Lancet Volume 397, ISSUE 10285, P1637-1645, May 01, 2021 Tocilizumab in patients admitted to hospital with COVID-19 (RECOVERY): a randomised, controlled, open-label, platform trial.
Summary
Background
In this study, we aimed to evaluate the effects of tocilizumab in adult patients admitted to hospital with COVID-19 with both hypoxia and systemic inflammation.
Methods
This randomised, controlled, open-label, platform trial (Randomised Evaluation of COVID-19 Therapy [RECOVERY]), is assessing several possible treatments in patients hospitalised with COVID-19 in the UK. Those trial participants with hypoxia (oxygen saturation <92% on air or requiring oxygen therapy) and evidence of systemic inflammation (C-reactive protein ≥75 mg/L) were eligible for random assignment in a 1:1 ratio to usual standard of care alone versus usual standard of care plus tocilizumab at a dose of 400 mg–800 mg (depending on weight) given intravenously.

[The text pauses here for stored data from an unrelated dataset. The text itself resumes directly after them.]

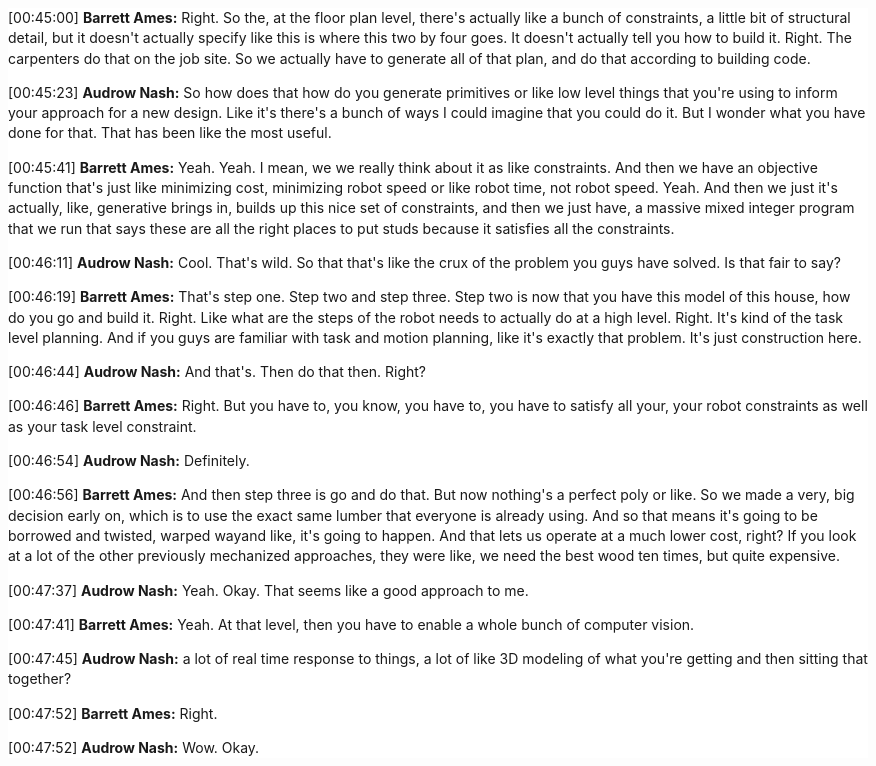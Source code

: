 [00:45:00] **Barrett Ames:** Right. So the, at the floor plan level, there's
actually like a bunch of constraints, a little bit of structural detail, but it
doesn't actually specify like this is where this two by four goes. It doesn't
actually tell you how to build it. Right. The carpenters do that on the job
site. So we actually have to generate all of that plan, and do that according to
building code.

[00:45:23] **Audrow Nash:** So how does that how do you generate primitives or
like low level things that you're using to inform your approach for a new
design. Like it's there's a bunch of ways I could imagine that you could do it.
But I wonder what you have done for that. That has been like the most useful.

[00:45:41] **Barrett Ames:** Yeah. Yeah. I mean, we we really think about it as
like constraints. And then we have an objective function that's just like
minimizing cost, minimizing robot speed or like robot time, not robot speed.
Yeah. And then we just it's actually, like, generative brings in, builds up this
nice set of constraints, and then we just have, a massive mixed integer program
that we run that says these are all the right places to put studs because it
satisfies all the constraints.

[00:46:11] **Audrow Nash:** Cool. That's wild. So that that's like the crux of
the problem you guys have solved. Is that fair to say?

[00:46:19] **Barrett Ames:** That's step one. Step two and step three. Step two
is now that you have this model of this house, how do you go and build it.
Right. Like what are the steps of the robot needs to actually do at a high
level. Right. It's kind of the task level planning. And if you guys are familiar
with task and motion planning, like it's exactly that problem. It's just
construction here.

[00:46:44] **Audrow Nash:** And that's. Then do that then. Right?

[00:46:46] **Barrett Ames:** Right. But you have to, you know, you have to, you
have to satisfy all your, your robot constraints as well as your task level
constraint.

[00:46:54] **Audrow Nash:** Definitely.

[00:46:56] **Barrett Ames:** And then step three is go and do that. But now
nothing's a perfect poly or like. So we made a very, big decision early on,
which is to use the exact same lumber that everyone is already using. And so
that means it's going to be borrowed and twisted, warped wayand like, it's going
to happen. And that lets us operate at a much lower cost, right? If you look at
a lot of the other previously mechanized approaches, they were like, we need the
best wood ten times, but quite expensive.

[00:47:37] **Audrow Nash:** Yeah. Okay. That seems like a good approach to me.

[00:47:41] **Barrett Ames:** Yeah. At that level, then you have to enable a
whole bunch of computer vision.

[00:47:45] **Audrow Nash:** a lot of real time response to things, a lot of like
3D modeling of what you're getting and then sitting that together?

[00:47:52] **Barrett Ames:** Right.

[00:47:52] **Audrow Nash:** Wow. Okay.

A second dose could be given 12–24 h later if the patient’s condition had not improved. The primary outcome was 28-day mortality, assessed in the intention-to-treat population. The trial is registered with ISRCTN (50189673) and ClinicalTrials.gov (NCT04381936).
Findings
Between April 23, 2020, and Jan 24, 2021, 4116 adults of 21 550 patients enrolled into the RECOVERY trial were included in the assessment of tocilizumab, including 3385 (82%) patients receiving systemic corticosteroids. Overall, 621 (31%) of the 2022 patients allocated tocilizumab and 729 (35%) of the 2094 patients allocated to usual care died within 28 days (rate ratio 0·85; 95% CI 0·76–0·94; p=0·0028). Consistent results were seen in all prespecified subgroups of patients, including those receiving systemic corticosteroids. Patients allocated to tocilizumab were more likely to be discharged from hospital within 28 days (57% vs 50%; rate ratio 1·22; 1·12–1·33; p<0·0001). Among those not receiving invasive mechanical ventilation at baseline, patients allocated tocilizumab were less likely to reach the composite endpoint of invasive mechanical ventilation or death (35% vs 42%; risk ratio 0·84; 95% CI 0·77–0·92; p<0·0001).
Interpretation
In hospitalised COVID-19 patients with hypoxia and systemic inflammation, tocilizumab improved survival and other clinical outcomes. These benefits were seen regardless of the amount of respiratory support and were additional to the benefits of systemic corticosteroids.